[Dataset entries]
^^^^^^^^

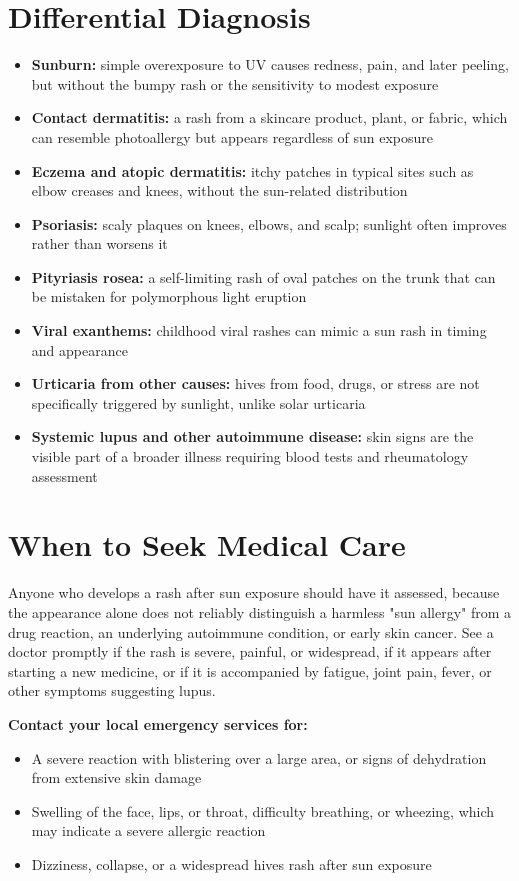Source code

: \section*{Differential Diagnosis}
\begin{itemize}
    \item \textbf{Sunburn:} simple overexposure to UV causes redness, pain, and later peeling, but without the bumpy rash or the sensitivity to modest exposure
    \item \textbf{Contact dermatitis:} a rash from a skincare product, plant, or fabric, which can resemble photoallergy but appears regardless of sun exposure
    \item \textbf{Eczema and atopic dermatitis:} itchy patches in typical sites such as elbow creases and knees, without the sun-related distribution
    \item \textbf{Psoriasis:} scaly plaques on knees, elbows, and scalp; sunlight often improves rather than worsens it
    \item \textbf{Pityriasis rosea:} a self-limiting rash of oval patches on the trunk that can be mistaken for polymorphous light eruption
    \item \textbf{Viral exanthems:} childhood viral rashes can mimic a sun rash in timing and appearance
    \item \textbf{Urticaria from other causes:} hives from food, drugs, or stress are not specifically triggered by sunlight, unlike solar urticaria
    \item \textbf{Systemic lupus and other autoimmune disease:} skin signs are the visible part of a broader illness requiring blood tests and rheumatology assessment
\end{itemize}

\section*{When to Seek Medical Care}
Anyone who develops a rash after sun exposure should have it assessed, because the appearance alone does not reliably distinguish a harmless "sun allergy" from a drug reaction, an underlying autoimmune condition, or early skin cancer. See a doctor promptly if the rash is severe, painful, or widespread, if it appears after starting a new medicine, or if it is accompanied by fatigue, joint pain, fever, or other symptoms suggesting lupus.

\textbf{Contact your local emergency services for:}
\begin{itemize}
    \item A severe reaction with blistering over a large area, or signs of dehydration from extensive skin damage
    \item Swelling of the face, lips, or throat, difficulty breathing, or wheezing, which may indicate a severe allergic reaction
    \item Dizziness, collapse, or a widespread hives rash after sun exposure
\end{itemize}

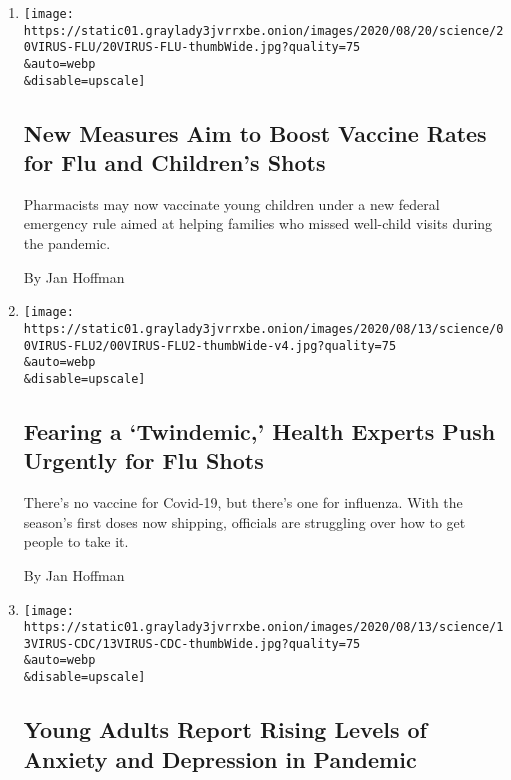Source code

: \begin{enumerate}
\def\labelenumi{\arabic{enumi}.}
\item
  \href{/2020/08/20/health/coronavirus-flu-vaccine.html}{}

  \texttt{[image: https://static01.graylady3jvrrxbe.onion/images/2020/08/20/science/20VIRUS-FLU/20VIRUS-FLU-thumbWide.jpg?quality=75\\\&auto=webp\\\&disable=upscale]}

  \hypertarget{new-measures-aim-to-boost-vaccine-rates-for-flu-and-childrens-shots}{%
  \subsection{New Measures Aim to Boost Vaccine Rates for Flu and
  Children's
  Shots}\label{new-measures-aim-to-boost-vaccine-rates-for-flu-and-childrens-shots}}

  Pharmacists may now vaccinate young children under a new federal
  emergency rule aimed at helping families who missed well-child visits
  during the pandemic.

  By Jan Hoffman
\item
  \href{/2020/08/16/health/coronavirus-flu-vaccine-twindemic.html}{}

  \texttt{[image: https://static01.graylady3jvrrxbe.onion/images/2020/08/13/science/00VIRUS-FLU2/00VIRUS-FLU2-thumbWide-v4.jpg?quality=75\\\&auto=webp\\\&disable=upscale]}

  \hypertarget{fearing-a-twindemic-health-experts-push-urgently-for-flu-shots}{%
  \subsection{Fearing a `Twindemic,' Health Experts Push Urgently for
  Flu
  Shots}\label{fearing-a-twindemic-health-experts-push-urgently-for-flu-shots}}

  There's no vaccine for Covid-19, but there's one for influenza. With
  the season's first doses now shipping, officials are struggling over
  how to get people to take it.

  By Jan Hoffman
\item
  \href{/2020/08/13/health/Covid-mental-health-anxiety.html}{}

  \texttt{[image: https://static01.graylady3jvrrxbe.onion/images/2020/08/13/science/13VIRUS-CDC/13VIRUS-CDC-thumbWide.jpg?quality=75\\\&auto=webp\\\&disable=upscale]}

  \hypertarget{young-adults-report-rising-levels-of-anxiety-and-depression-in-pandemic}{%
  \subsection{Young Adults Report Rising Levels of Anxiety and
  Depression in
  Pandemic}\label{young-adults-report-rising-levels-of-anxiety-and-depression-in-pandemic}}


\end{enumerate}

^^^^^^^^

The problem: Every line of the data above that contains the word "emergency" should be counted; please give the total alone.

Response below: 2